Residents’ Association secretary Lynette Luck says they have had a brief reply from the office of Bishop of Truro, the Rt Rev Philip Mounstephen, to the letter they wrote to him concerning the closure and sale of the church building, thanking them for “sharing your thoughts and concerns about the closing of the church and related matters” and that the letter had been passed on to The Ven Kelly Betteridge in her capacity as Archdeacon to respond to them.

Lynette has found original documents from 1905 giving an account of the then new St Mary’s Church building entitled: ‘Mission Church for Merrymeet. Dedication by the Archdeacon of Bodmin. Description of the New Building’. She says these documents support local residents’ view that the greater part of the funding for the new building was raised by people of the area and that only a small amount was contributed by the Church of England – something that the Bishop’s Office said was ‘inaccurate’.

Lynette said: “At the end of the day the CofE only put £15 in if this amount was not raised from the miscellaneous entertainment the following week.”

The 1905 account of the service of dedication talks of the need for a church for the neighbourhood’s then 400 residents.

It says: ‘For many years past the Vicar of Menheniot (Canon C E Hammond) has had this matter under consideration, and a dozen years ago he began to collect subscriptions towards a small Church, but owing to a lack of support the scheme fell through. With the arrival, however, of a new assistant curate (Rev F Thomas), considerable vigour was infused into Church life…. A preliminary meeting of the residents in the Merrymeet district was held on October 13th, 1903, with the result that a general meeting of parishioners was held at Menheniot three weeks later, at which the Vicar announced he had received contributions and promises amounting to £250.

‘At the outcome of that gathering it was decided to erect an iron church, the following gentlemen forming the Building Committee. The Vicar, curate and churchwardens, and Messrs F J Arthur, E Batten, T Bennett, W Ford, W Mutton, W E Upfield and J E Wyatt.

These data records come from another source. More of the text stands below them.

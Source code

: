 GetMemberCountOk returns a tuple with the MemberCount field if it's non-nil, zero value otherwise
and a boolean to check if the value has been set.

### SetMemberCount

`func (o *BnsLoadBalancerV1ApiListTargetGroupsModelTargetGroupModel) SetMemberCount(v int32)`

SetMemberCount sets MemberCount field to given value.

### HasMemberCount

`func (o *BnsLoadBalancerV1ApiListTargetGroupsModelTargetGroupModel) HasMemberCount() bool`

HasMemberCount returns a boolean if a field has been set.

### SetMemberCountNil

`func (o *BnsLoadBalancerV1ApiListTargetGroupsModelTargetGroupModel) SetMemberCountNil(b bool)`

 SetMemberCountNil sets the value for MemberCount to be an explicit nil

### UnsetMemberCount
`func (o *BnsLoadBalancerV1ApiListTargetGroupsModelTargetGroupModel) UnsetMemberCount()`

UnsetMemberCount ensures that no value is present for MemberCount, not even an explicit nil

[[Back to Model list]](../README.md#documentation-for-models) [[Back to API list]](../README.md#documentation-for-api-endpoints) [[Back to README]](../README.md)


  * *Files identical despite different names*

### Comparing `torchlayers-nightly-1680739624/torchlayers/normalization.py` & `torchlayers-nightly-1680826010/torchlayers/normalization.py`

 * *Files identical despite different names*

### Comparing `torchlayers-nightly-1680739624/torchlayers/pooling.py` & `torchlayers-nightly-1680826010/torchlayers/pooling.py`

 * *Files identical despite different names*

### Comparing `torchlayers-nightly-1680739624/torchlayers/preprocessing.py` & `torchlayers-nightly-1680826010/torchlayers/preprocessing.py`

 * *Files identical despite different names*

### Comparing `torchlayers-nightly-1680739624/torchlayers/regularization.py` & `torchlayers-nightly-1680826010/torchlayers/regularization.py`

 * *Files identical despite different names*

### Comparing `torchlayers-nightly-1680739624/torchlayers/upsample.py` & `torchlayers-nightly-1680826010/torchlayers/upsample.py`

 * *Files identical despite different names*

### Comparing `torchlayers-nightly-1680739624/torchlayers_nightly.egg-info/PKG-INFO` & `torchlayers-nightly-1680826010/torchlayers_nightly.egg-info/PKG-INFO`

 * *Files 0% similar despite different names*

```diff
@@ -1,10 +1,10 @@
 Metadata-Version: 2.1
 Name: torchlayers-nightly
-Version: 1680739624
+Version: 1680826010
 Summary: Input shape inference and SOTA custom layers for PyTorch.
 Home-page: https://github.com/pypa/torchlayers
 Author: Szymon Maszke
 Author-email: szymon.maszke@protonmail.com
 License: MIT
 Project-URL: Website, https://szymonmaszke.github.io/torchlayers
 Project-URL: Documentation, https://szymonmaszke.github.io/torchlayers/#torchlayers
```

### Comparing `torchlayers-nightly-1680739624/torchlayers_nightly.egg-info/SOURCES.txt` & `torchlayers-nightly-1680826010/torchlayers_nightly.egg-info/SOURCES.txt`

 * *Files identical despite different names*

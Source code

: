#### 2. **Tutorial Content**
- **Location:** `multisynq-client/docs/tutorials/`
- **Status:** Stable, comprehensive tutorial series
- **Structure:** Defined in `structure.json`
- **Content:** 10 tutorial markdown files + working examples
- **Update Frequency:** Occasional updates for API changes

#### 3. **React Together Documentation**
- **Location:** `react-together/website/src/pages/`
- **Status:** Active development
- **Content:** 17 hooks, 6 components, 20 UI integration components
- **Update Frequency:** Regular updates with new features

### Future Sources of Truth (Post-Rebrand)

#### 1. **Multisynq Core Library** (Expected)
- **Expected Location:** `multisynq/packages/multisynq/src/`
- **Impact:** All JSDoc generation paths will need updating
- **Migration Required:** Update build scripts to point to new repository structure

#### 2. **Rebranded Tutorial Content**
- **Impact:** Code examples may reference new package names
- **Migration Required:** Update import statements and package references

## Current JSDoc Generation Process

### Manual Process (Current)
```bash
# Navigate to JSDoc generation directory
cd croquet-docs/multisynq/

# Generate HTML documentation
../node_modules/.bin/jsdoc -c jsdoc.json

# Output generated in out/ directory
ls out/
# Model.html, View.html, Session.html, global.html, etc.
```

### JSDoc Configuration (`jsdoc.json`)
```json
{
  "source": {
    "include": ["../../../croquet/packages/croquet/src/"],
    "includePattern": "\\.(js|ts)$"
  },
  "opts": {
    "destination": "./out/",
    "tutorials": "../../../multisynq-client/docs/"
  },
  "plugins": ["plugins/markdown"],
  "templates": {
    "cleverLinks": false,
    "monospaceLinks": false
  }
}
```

‘Eventually it was deemed expedient to erect a building of stone instead of iron at a cost of £700. The corner stone of the new building was laid on May 11th last by Miss J B Jago of Coldrennick. Subscriptions have since come in satisfactorily, and as a result of a bazaar held last summer and other efforts, Canon Hammond was on Wednesday able to make the gratifying announcement that the debt on the Church would not be a troublesome one, as no less than £680 had already been subscribed to meet the total cost of about £750.’

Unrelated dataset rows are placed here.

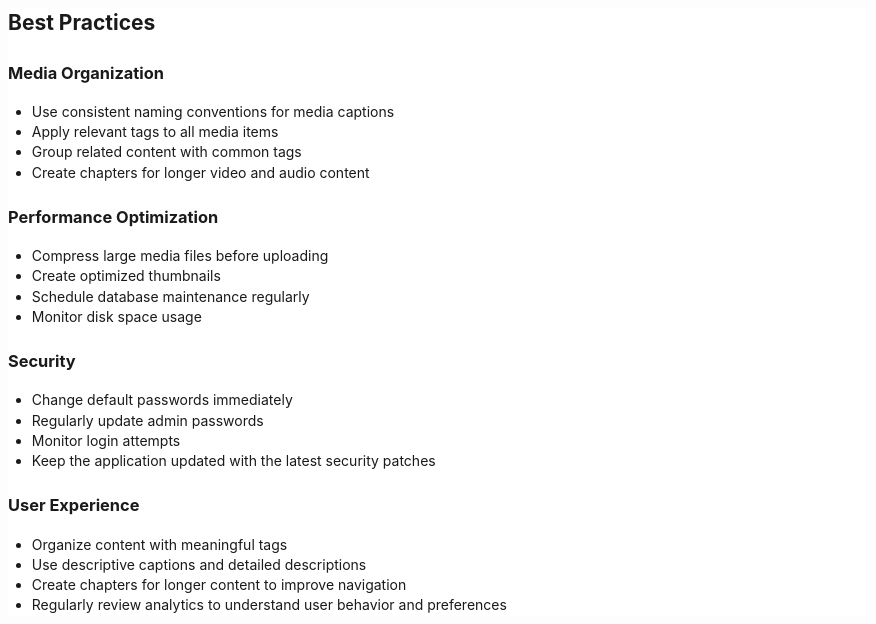 ## Best Practices

### Media Organization

- Use consistent naming conventions for media captions
- Apply relevant tags to all media items
- Group related content with common tags
- Create chapters for longer video and audio content

### Performance Optimization

- Compress large media files before uploading
- Create optimized thumbnails
- Schedule database maintenance regularly
- Monitor disk space usage

### Security

- Change default passwords immediately
- Regularly update admin passwords
- Monitor login attempts
- Keep the application updated with the latest security patches

### User Experience

- Organize content with meaningful tags
- Use descriptive captions and detailed descriptions
- Create chapters for longer content to improve navigation
- Regularly review analytics to understand user behavior and preferences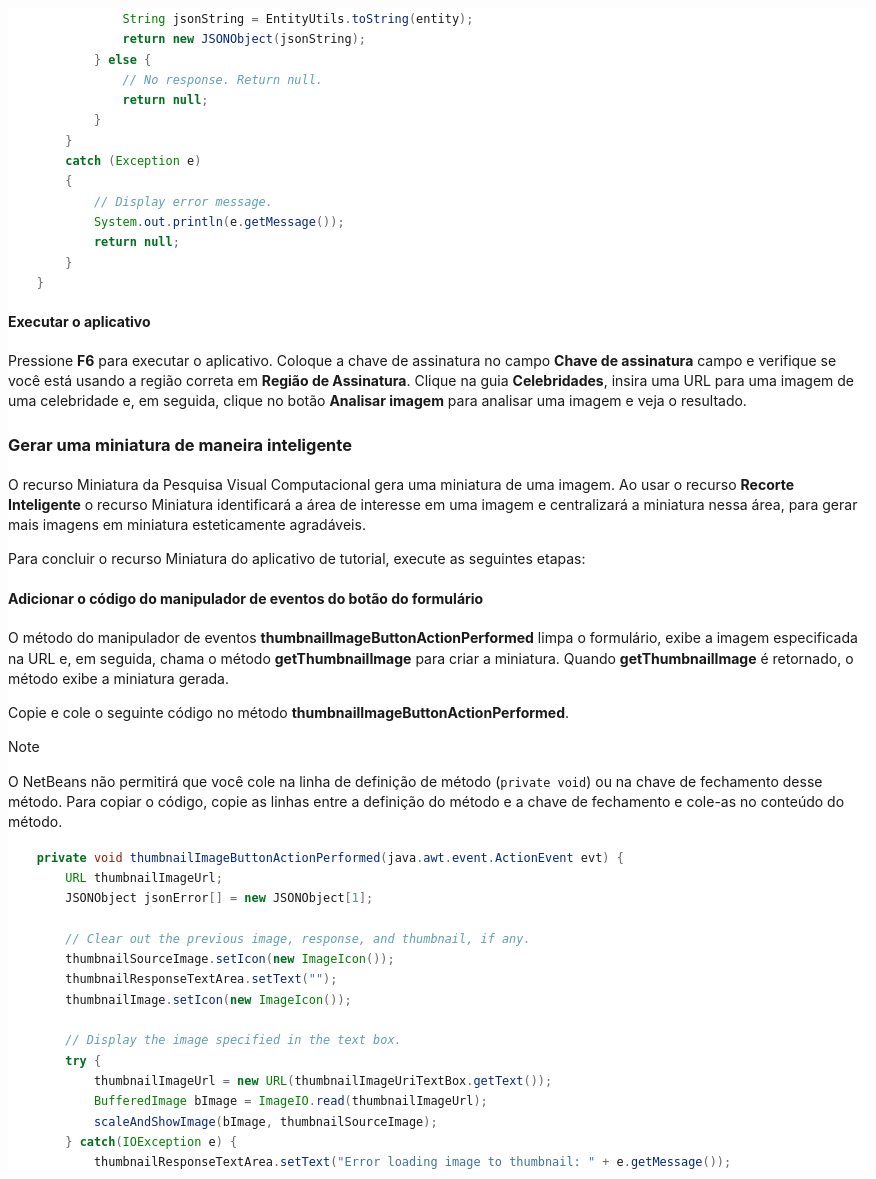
 ```java
                String jsonString = EntityUtils.toString(entity);
                return new JSONObject(jsonString);
            } else {
                // No response. Return null.
                return null;
            }
        }
        catch (Exception e)
        {
            // Display error message.
            System.out.println(e.getMessage());
            return null;
        }
    }
```

#### <a name="run-the-application"></a>Executar o aplicativo

Pressione **F6** para executar o aplicativo. Coloque a chave de assinatura no campo **Chave de assinatura** campo e verifique se você está usando a região correta em **Região de Assinatura**. Clique na guia **Celebridades**, insira uma URL para uma imagem de uma celebridade e, em seguida, clique no botão **Analisar imagem** para analisar uma imagem e veja o resultado.

### <a name="intelligently-generate-a-thumbnail"></a>Gerar uma miniatura de maneira inteligente

O recurso Miniatura da Pesquisa Visual Computacional gera uma miniatura de uma imagem. Ao usar o recurso **Recorte Inteligente** o recurso Miniatura identificará a área de interesse em uma imagem e centralizará a miniatura nessa área, para gerar mais imagens em miniatura esteticamente agradáveis.

Para concluir o recurso Miniatura do aplicativo de tutorial, execute as seguintes etapas:

#### <a name="add-the-event-handler-code-for-the-form-button"></a>Adicionar o código do manipulador de eventos do botão do formulário

O método do manipulador de eventos **thumbnailImageButtonActionPerformed** limpa o formulário, exibe a imagem especificada na URL e, em seguida, chama o método **getThumbnailImage** para criar a miniatura. Quando **getThumbnailImage** é retornado, o método exibe a miniatura gerada.

Copie e cole o seguinte código no método **thumbnailImageButtonActionPerformed**.

> [!NOTE]
> O NetBeans não permitirá que você cole na linha de definição de método (```private void```) ou na chave de fechamento desse método. Para copiar o código, copie as linhas entre a definição do método e a chave de fechamento e cole-as no conteúdo do método.

```java
    private void thumbnailImageButtonActionPerformed(java.awt.event.ActionEvent evt) {
        URL thumbnailImageUrl;
        JSONObject jsonError[] = new JSONObject[1];
        
        // Clear out the previous image, response, and thumbnail, if any.
        thumbnailSourceImage.setIcon(new ImageIcon());
        thumbnailResponseTextArea.setText("");
        thumbnailImage.setIcon(new ImageIcon());

        // Display the image specified in the text box.
        try {
            thumbnailImageUrl = new URL(thumbnailImageUriTextBox.getText());
            BufferedImage bImage = ImageIO.read(thumbnailImageUrl);
            scaleAndShowImage(bImage, thumbnailSourceImage);
        } catch(IOException e) {
            thumbnailResponseTextArea.setText("Error loading image to thumbnail: " + e.getMessage());
```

These same sums – together with the resounding applause given by the ‘close upon a hundred ladies and gentlemen’ attending – are confirmed in an account of a public luncheon to celebrate the dedication of the church also found by Lynette.

This part of the account adds that Major-General Jago-Trelawny had given ‘a very handsome subscription, in addition to the stone with which the walls were constructed’; that ‘presents for beautifying the interior had come from Miss Jago and other members of the family’; that Mr W N C Marshall, of Treworgey, ‘had given the Bulland Down stone for the door and window dressings’; and the Vicar of St Cleer (Rev T S Lanyon) ‘had assisted with gifts of furniture’. 

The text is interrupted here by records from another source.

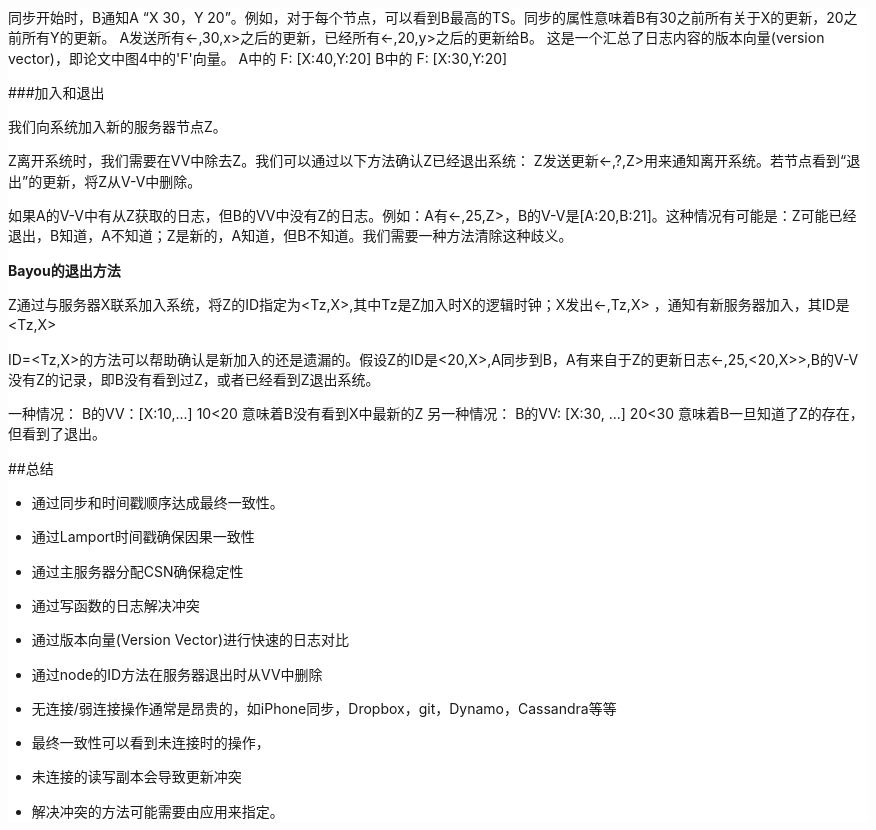 同步开始时，B通知A “X 30，Y 20”。例如，对于每个节点，可以看到B最高的TS。同步的属性意味着B有30之前所有关于X的更新，20之前所有Y的更新。
A发送所有<-,30,x>之后的更新，已经所有<-,20,y>之后的更新给B。
这是一个汇总了日志内容的版本向量(version vector)，即论文中图4中的'F'向量。
A中的 F: [X:40,Y:20]
B中的 F: [X:30,Y:20]


###加入和退出

我们向系统加入新的服务器节点Z。

Z离开系统时，我们需要在VV中除去Z。我们可以通过以下方法确认Z已经退出系统：
Z发送更新<-,?,Z>用来通知离开系统。若节点看到“退出”的更新，将Z从V-V中删除。

如果A的V-V中有从Z获取的日志，但B的VV中没有Z的日志。例如：A有<-,25,Z>，B的V-V是[A:20,B:21]。这种情况有可能是：Z可能已经退出，B知道，A不知道；Z是新的，A知道，但B不知道。我们需要一种方法清除这种歧义。

**Bayou的退出方法**

Z通过与服务器X联系加入系统，将Z的ID指定为<Tz,X>,其中Tz是Z加入时X的逻辑时钟；X发出<-,Tz,X> ，通知有新服务器加入，其ID是<Tz,X>

ID=<Tz,X>的方法可以帮助确认是新加入的还是遗漏的。假设Z的ID是<20,X>,A同步到B，A有来自于Z的更新日志<-,25,<20,X>>,B的V-V没有Z的记录，即B没有看到过Z，或者已经看到Z退出系统。

一种情况：
B的VV：[X:10,...]
10<20 意味着B没有看到X中最新的Z
另一种情况：
B的VV: [X:30, ...]
20<30 意味着B一旦知道了Z的存在，但看到了退出。


##总结

* 通过同步和时间戳顺序达成最终一致性。
* 通过Lamport时间戳确保因果一致性
* 通过主服务器分配CSN确保稳定性
* 通过写函数的日志解决冲突
* 通过版本向量(Version Vector)进行快速的日志对比
* 通过node的ID方法在服务器退出时从VV中删除


* 无连接/弱连接操作通常是昂贵的，如iPhone同步，Dropbox，git，Dynamo，Cassandra等等
* 最终一致性可以看到未连接时的操作，
* 未连接的读写副本会导致更新冲突
* 解决冲突的方法可能需要由应用来指定。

The account of the luncheon then adds: ‘That meant in any case their debt would not be very excessive after the results of the day’s proceedings [i.e further on the spot donations from the guests] had been added. The Church Building Society had promised £25. Therefore, their debt was not likely to prove a troublesome one – (hear, hear)’.

It also says that a number of ladies had contributed items for a ‘sale of work’, presumably artwork and craft items of the kind typically produced by Edwardian women, and that, after the choral evensong and tea and entertainment were over, ‘Mr F M Sobey, in a humorous manner, disposed of by auction the articles remaining from the sale of work….

‘The proceedings of the day from collections, sale of work, tea etc, amounted to £30’ – a larger sum that the Church Building Society had promised to contribute!’

The Cornish Times has contacted the Diocese of Truro for further comment.